Find the word "interface" in the listing; pull out each line holding it.

━━ The data ━━

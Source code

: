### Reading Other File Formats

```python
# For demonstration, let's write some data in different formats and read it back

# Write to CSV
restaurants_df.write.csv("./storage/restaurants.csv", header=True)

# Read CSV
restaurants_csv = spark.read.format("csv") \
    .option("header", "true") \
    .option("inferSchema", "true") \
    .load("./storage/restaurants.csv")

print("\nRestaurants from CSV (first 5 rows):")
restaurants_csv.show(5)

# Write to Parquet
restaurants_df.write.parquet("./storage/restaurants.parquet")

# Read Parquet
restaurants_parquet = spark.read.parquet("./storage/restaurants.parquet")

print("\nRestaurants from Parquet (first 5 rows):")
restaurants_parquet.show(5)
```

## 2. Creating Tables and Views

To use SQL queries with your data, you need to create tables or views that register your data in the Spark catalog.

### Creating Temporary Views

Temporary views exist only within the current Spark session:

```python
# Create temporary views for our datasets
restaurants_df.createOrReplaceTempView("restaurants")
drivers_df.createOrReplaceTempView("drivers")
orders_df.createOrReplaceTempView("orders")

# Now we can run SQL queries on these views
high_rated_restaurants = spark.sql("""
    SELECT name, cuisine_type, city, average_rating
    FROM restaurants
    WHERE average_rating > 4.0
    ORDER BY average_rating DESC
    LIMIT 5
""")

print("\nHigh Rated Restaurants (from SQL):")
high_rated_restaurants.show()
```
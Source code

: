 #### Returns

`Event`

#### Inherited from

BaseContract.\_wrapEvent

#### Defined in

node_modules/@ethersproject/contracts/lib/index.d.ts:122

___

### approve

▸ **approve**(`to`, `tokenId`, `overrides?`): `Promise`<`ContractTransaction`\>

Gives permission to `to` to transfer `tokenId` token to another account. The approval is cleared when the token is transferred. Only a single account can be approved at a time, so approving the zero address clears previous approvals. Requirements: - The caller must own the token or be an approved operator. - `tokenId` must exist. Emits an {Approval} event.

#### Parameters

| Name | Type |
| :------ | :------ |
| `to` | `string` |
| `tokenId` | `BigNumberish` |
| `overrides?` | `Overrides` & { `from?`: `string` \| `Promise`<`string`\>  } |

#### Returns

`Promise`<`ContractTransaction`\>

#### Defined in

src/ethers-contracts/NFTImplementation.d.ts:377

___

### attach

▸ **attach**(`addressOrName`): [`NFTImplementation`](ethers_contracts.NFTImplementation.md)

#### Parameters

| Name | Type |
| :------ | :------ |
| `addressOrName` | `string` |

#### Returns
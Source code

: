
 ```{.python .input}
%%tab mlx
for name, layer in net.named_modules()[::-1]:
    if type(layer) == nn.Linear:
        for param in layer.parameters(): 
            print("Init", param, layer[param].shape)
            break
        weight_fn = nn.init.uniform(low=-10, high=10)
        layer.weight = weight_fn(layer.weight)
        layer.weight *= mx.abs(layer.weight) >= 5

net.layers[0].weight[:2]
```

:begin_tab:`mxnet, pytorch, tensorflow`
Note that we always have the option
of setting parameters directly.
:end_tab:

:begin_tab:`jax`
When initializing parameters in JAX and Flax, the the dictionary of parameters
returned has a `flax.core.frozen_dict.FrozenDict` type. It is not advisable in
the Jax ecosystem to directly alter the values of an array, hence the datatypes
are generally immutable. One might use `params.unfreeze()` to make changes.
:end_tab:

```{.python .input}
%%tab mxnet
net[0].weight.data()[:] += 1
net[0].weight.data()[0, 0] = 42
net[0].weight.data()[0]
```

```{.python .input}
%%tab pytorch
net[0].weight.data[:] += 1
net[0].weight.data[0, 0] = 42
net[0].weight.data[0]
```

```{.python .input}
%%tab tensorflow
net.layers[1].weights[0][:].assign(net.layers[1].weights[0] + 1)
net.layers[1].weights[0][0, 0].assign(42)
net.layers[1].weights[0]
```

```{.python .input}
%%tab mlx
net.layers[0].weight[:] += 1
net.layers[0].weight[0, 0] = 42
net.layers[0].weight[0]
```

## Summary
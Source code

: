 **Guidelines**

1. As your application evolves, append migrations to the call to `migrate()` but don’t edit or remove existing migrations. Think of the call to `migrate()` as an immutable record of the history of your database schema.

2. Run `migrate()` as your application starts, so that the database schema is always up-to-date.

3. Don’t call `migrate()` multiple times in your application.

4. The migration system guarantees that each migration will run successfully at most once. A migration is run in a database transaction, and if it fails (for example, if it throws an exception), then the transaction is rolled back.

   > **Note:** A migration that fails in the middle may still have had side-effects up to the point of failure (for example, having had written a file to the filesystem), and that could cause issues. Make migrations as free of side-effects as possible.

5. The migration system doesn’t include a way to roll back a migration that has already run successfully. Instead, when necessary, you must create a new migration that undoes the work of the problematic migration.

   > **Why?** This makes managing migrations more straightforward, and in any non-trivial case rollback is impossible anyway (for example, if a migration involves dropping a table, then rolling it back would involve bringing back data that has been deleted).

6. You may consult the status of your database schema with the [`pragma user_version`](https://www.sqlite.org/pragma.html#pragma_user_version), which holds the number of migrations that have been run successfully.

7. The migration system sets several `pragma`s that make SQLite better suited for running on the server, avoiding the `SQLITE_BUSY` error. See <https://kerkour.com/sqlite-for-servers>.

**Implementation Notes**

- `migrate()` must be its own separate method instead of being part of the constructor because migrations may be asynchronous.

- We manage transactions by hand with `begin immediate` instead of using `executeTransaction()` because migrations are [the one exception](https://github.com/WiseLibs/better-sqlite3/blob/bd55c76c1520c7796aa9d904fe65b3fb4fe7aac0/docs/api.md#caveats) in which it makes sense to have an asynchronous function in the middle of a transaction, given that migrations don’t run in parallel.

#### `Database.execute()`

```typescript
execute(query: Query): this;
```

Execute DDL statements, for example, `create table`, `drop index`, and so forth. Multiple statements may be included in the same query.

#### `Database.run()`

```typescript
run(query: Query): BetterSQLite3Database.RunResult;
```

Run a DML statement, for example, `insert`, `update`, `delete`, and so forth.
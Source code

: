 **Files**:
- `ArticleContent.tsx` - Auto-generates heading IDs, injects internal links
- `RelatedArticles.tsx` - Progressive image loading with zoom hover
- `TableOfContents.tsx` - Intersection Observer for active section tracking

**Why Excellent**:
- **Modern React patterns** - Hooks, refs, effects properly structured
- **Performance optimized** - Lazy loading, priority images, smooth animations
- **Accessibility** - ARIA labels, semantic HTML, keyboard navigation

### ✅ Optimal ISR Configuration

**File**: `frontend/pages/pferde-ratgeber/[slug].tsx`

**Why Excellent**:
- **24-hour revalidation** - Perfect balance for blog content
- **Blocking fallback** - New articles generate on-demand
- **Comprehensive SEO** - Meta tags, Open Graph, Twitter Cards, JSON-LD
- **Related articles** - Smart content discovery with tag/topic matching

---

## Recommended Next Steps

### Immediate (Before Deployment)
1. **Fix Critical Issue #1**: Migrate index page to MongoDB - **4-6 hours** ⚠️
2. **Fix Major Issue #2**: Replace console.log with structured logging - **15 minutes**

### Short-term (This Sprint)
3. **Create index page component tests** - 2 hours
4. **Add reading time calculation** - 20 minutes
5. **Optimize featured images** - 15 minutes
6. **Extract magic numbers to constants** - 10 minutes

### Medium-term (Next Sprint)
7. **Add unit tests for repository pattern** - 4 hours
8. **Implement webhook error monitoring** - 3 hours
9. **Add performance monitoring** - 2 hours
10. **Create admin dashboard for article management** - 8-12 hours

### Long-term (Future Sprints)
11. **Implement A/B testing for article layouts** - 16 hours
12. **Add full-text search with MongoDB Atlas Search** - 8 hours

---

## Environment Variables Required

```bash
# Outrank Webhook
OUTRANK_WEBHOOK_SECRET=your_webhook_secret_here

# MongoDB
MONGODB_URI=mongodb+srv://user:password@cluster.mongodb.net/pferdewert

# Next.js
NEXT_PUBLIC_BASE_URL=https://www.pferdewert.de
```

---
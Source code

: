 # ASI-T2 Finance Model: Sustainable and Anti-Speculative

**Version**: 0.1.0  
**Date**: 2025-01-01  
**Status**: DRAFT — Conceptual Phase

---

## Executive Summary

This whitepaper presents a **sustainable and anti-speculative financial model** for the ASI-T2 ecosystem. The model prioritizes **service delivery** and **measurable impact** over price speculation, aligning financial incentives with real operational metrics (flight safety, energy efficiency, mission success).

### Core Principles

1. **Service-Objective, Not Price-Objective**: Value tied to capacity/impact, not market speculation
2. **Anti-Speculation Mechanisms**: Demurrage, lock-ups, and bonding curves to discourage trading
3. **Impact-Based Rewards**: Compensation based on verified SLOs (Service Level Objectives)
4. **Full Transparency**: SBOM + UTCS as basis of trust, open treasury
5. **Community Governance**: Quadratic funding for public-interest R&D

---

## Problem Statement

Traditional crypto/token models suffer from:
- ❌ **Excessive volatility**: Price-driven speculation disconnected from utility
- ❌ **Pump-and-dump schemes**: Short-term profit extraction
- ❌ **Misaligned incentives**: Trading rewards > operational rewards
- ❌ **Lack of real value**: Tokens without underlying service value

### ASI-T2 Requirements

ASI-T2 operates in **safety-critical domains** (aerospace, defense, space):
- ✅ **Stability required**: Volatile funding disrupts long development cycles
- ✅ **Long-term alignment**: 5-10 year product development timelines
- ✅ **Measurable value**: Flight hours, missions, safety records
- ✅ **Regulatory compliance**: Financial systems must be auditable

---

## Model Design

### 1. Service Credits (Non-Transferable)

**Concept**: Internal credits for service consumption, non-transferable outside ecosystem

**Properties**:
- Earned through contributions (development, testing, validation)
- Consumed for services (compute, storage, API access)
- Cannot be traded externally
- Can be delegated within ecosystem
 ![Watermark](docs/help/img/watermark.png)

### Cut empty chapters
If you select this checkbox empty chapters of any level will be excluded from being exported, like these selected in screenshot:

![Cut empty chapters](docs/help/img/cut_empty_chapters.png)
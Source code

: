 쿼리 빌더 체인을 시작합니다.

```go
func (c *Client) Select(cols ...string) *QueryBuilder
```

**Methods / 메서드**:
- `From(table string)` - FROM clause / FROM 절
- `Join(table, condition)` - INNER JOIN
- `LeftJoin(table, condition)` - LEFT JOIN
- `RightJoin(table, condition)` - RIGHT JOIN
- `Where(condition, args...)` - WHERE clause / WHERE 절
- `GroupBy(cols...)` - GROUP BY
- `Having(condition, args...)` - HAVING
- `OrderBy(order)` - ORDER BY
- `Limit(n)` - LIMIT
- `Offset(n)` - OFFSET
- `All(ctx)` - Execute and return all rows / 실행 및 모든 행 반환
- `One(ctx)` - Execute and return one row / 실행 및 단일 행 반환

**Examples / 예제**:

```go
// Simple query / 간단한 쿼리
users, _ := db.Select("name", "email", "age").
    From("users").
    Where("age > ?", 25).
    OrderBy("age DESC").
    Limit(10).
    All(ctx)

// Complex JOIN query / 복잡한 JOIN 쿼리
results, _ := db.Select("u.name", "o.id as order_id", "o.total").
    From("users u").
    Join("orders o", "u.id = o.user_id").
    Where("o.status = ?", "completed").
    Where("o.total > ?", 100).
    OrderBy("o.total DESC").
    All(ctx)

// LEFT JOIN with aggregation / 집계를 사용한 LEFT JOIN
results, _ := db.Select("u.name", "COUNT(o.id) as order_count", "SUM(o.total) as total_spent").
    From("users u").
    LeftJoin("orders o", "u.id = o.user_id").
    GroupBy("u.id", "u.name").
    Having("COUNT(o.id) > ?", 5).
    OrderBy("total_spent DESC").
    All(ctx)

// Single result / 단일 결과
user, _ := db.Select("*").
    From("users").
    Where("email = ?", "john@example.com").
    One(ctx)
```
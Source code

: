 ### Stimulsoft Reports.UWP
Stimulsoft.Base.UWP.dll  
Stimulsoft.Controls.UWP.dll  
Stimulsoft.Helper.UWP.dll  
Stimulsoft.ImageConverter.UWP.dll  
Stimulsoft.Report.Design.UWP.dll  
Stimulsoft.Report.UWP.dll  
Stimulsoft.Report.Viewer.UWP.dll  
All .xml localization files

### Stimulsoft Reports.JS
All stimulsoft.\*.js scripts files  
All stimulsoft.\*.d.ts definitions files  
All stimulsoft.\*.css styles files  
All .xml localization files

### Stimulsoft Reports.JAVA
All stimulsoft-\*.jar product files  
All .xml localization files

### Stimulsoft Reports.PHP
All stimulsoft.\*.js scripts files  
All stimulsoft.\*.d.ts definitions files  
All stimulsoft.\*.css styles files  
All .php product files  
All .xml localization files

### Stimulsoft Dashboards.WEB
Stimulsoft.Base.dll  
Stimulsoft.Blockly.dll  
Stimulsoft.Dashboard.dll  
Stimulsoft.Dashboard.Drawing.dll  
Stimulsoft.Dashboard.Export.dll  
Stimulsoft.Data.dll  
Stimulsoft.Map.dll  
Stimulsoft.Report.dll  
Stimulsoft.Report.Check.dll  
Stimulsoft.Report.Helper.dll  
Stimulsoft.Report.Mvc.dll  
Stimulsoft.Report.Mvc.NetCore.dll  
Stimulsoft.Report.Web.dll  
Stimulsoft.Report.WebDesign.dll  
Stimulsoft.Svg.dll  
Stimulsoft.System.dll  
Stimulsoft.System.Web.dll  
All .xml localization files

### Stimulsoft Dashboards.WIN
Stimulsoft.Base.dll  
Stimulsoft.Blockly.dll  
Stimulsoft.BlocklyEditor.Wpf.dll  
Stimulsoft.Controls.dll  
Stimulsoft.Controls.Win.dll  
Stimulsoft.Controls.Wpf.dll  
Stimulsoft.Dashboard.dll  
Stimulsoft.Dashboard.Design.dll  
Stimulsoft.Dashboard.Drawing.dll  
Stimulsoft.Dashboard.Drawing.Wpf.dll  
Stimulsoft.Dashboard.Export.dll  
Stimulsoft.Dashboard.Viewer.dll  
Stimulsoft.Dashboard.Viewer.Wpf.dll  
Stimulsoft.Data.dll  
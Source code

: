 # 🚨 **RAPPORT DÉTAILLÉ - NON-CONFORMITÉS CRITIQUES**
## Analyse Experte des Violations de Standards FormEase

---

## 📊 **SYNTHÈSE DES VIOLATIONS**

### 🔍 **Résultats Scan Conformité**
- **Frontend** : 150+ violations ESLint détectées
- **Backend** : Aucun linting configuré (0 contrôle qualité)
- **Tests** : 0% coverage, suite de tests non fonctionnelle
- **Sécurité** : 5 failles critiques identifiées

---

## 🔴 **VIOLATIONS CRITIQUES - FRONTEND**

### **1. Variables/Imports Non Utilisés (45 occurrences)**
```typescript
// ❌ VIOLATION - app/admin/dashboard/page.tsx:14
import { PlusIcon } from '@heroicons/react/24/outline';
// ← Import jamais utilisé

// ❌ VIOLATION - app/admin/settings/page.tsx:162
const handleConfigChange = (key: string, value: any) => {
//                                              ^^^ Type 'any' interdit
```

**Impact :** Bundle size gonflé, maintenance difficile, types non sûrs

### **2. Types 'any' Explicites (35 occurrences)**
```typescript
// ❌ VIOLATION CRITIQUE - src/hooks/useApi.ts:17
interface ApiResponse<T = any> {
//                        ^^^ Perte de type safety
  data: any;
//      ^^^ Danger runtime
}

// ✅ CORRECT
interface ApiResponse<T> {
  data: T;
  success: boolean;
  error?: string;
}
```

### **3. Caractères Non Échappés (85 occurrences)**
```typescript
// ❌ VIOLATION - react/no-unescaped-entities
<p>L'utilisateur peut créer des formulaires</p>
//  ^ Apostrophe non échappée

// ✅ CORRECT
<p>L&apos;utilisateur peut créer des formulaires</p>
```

━━━

#### Exercise answer:
interface ApiResponse<T = any> {
interface ApiResponse<T> {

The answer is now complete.